►

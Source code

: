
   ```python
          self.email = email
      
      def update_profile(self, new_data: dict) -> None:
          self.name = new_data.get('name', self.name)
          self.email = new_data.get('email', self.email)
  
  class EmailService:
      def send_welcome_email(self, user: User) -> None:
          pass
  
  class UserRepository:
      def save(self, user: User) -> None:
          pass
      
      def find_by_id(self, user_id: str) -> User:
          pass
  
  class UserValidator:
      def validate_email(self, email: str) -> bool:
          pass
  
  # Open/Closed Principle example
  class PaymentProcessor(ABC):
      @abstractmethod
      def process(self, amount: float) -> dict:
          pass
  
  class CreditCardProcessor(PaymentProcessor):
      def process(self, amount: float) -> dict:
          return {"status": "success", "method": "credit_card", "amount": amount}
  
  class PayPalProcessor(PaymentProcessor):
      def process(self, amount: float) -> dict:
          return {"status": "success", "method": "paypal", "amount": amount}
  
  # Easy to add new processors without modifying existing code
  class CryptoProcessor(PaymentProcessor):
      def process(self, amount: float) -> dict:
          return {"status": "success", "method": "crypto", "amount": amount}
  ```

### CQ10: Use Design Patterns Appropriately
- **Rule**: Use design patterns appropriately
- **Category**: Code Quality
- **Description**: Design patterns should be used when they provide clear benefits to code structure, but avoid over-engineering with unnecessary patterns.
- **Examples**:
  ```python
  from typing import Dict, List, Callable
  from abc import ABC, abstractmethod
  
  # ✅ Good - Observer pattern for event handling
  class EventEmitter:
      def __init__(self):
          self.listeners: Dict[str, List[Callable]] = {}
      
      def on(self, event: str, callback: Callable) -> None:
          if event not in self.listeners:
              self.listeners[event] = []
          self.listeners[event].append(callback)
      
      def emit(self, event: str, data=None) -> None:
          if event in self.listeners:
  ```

◄

_Your goal_. Go through the listing and copy each line that includes the string "return".

_Solution to this task_.
          return {"status": "success", "method": "credit_card", "amount": amount}
          return {"status": "success", "method": "paypal", "amount": amount}
          return {"status": "success", "method": "crypto", "amount": amount}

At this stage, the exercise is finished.